*INSTRUCTIONS TO FOLLOW:* What follows is a set of records. Retype them exactly, leaving out the pictures.

Pictures paired with source code

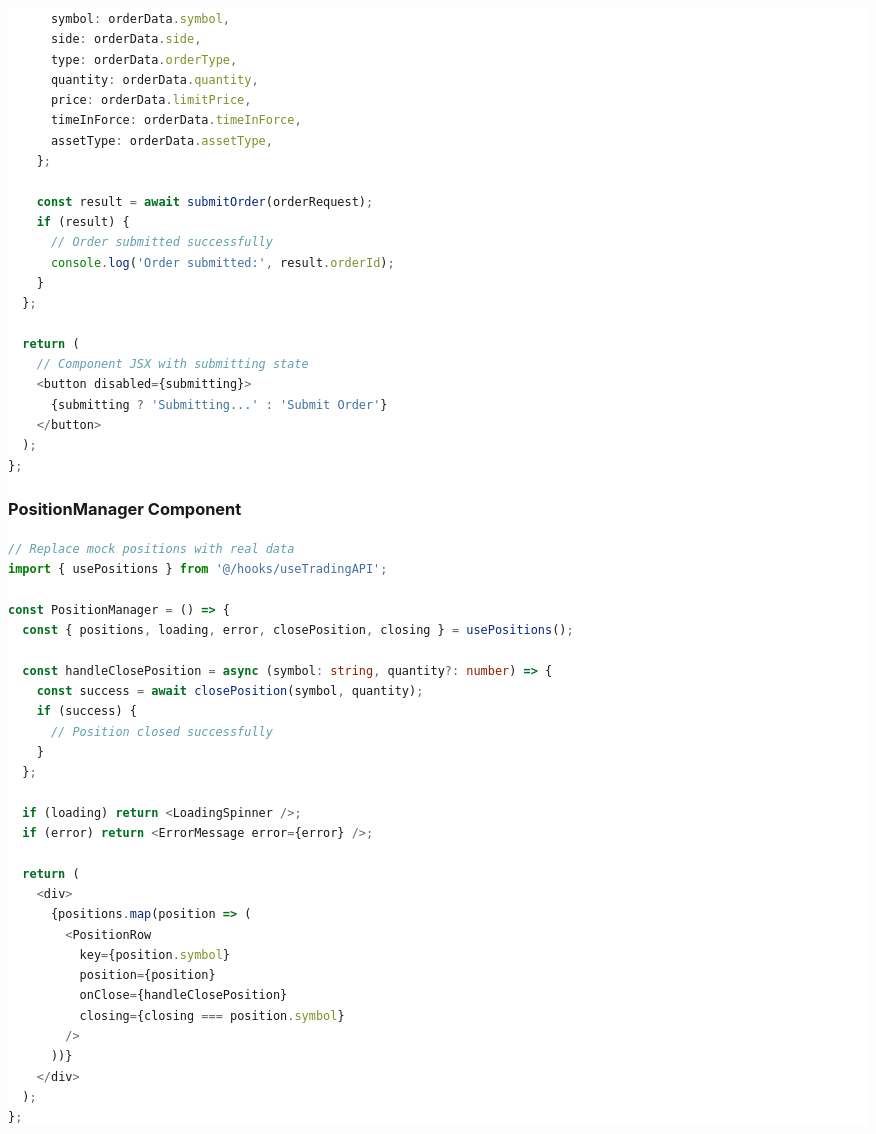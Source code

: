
 ```typescript
      symbol: orderData.symbol,
      side: orderData.side,
      type: orderData.orderType,
      quantity: orderData.quantity,
      price: orderData.limitPrice,
      timeInForce: orderData.timeInForce,
      assetType: orderData.assetType,
    };
    
    const result = await submitOrder(orderRequest);
    if (result) {
      // Order submitted successfully
      console.log('Order submitted:', result.orderId);
    }
  };
  
  return (
    // Component JSX with submitting state
    <button disabled={submitting}>
      {submitting ? 'Submitting...' : 'Submit Order'}
    </button>
  );
};
```

### PositionManager Component

```typescript
// Replace mock positions with real data
import { usePositions } from '@/hooks/useTradingAPI';

const PositionManager = () => {
  const { positions, loading, error, closePosition, closing } = usePositions();
  
  const handleClosePosition = async (symbol: string, quantity?: number) => {
    const success = await closePosition(symbol, quantity);
    if (success) {
      // Position closed successfully
    }
  };
  
  if (loading) return <LoadingSpinner />;
  if (error) return <ErrorMessage error={error} />;
  
  return (
    <div>
      {positions.map(position => (
        <PositionRow 
          key={position.symbol}
          position={position}
          onClose={handleClosePosition}
          closing={closing === position.symbol}
        />
      ))}
    </div>
  );
};
```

*ANSWER:*
Source code

:
 ```typescript
      symbol: orderData.symbol,
      side: orderData.side,
      type: orderData.orderType,
      quantity: orderData.quantity,
      price: orderData.limitPrice,
      timeInForce: orderData.timeInForce,
      assetType: orderData.assetType,
    };
    
    const result = await submitOrder(orderRequest);
    if (result) {
      // Order submitted successfully
      console.log('Order submitted:', result.orderId);
    }
  };
  
  return (
    // Component JSX with submitting state
    <button disabled={submitting}>
      {submitting ? 'Submitting...' : 'Submit Order'}
    </button>
  );
};
```

### PositionManager Component

```typescript
// Replace mock positions with real data
import { usePositions } from '@/hooks/useTradingAPI';

const PositionManager = () => {
  const { positions, loading, error, closePosition, closing } = usePositions();
  
  const handleClosePosition = async (symbol: string, quantity?: number) => {
    const success = await closePosition(symbol, quantity);
    if (success) {
      // Position closed successfully
    }
  };
  
  if (loading) return <LoadingSpinner />;
  if (error) return <ErrorMessage error={error} />;
  
  return (
    <div>
      {positions.map(position => (
        <PositionRow 
          key={position.symbol}
          position={position}
          onClose={handleClosePosition}
          closing={closing === position.symbol}
        />
      ))}
    </div>
  );
};
```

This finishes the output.